Look for "size" in the listing below. Gather each line that contains it.
***** Records for the task *****
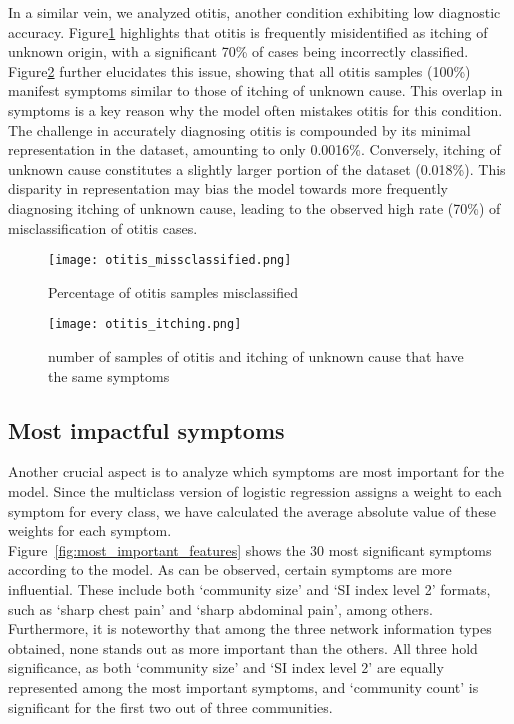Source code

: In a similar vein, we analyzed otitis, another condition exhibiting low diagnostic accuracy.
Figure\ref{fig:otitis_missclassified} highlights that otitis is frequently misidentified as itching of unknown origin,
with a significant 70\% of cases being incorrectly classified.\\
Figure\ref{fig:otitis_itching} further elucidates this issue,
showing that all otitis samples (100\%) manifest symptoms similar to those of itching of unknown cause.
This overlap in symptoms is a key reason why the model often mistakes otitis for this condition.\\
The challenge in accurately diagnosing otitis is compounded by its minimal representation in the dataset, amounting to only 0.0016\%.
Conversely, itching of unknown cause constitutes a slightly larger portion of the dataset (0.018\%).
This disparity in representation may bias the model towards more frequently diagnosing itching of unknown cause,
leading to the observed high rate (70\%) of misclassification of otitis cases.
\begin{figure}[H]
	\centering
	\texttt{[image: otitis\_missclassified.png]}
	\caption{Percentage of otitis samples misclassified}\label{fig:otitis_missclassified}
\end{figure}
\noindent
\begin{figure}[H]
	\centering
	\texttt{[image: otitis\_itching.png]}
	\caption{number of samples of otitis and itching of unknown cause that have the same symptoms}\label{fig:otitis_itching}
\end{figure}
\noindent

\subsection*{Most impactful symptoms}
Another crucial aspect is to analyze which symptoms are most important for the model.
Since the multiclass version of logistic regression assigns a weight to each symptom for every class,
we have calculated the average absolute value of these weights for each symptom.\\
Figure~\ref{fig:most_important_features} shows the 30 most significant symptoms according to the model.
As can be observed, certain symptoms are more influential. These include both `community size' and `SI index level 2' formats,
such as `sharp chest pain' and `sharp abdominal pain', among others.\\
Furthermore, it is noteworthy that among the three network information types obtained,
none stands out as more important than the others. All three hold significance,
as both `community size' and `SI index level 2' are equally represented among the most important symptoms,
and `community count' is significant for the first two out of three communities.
*****
***** Records for the task *****
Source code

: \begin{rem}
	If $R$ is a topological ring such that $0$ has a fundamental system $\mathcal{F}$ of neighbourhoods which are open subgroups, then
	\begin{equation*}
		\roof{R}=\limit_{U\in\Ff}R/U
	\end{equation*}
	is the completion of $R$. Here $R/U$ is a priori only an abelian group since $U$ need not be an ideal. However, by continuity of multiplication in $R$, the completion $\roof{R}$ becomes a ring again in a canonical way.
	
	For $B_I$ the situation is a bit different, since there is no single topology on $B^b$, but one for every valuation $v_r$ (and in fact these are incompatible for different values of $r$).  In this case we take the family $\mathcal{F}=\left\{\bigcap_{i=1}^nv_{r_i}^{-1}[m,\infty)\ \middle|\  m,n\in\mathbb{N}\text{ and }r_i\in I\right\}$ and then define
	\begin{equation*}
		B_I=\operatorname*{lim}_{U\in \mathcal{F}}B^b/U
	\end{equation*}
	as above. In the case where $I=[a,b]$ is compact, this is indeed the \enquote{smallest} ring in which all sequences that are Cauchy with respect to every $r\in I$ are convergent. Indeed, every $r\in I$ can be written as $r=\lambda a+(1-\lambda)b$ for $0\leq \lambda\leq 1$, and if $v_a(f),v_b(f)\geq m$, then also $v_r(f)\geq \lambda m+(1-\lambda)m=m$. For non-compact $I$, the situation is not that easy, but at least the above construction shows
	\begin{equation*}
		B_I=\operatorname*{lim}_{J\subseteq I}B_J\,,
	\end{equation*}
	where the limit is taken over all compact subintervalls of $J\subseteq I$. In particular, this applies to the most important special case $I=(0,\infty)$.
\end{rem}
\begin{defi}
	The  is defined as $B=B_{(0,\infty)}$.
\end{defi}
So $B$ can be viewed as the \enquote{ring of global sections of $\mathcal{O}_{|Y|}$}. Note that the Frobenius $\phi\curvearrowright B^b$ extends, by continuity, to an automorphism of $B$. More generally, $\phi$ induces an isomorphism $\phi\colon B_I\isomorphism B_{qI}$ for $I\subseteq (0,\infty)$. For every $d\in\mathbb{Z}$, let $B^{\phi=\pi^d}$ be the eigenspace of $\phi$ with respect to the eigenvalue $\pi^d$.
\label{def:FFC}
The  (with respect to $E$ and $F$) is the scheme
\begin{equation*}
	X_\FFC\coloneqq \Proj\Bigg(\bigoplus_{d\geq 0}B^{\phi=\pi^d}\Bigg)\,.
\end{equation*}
*****
● **Result of the exercise**:
As can be observed, certain symptoms are more influential. These include both `community size' and `SI index level 2' formats,
as both `community size' and `SI index level 2' are equally represented among the most important symptoms,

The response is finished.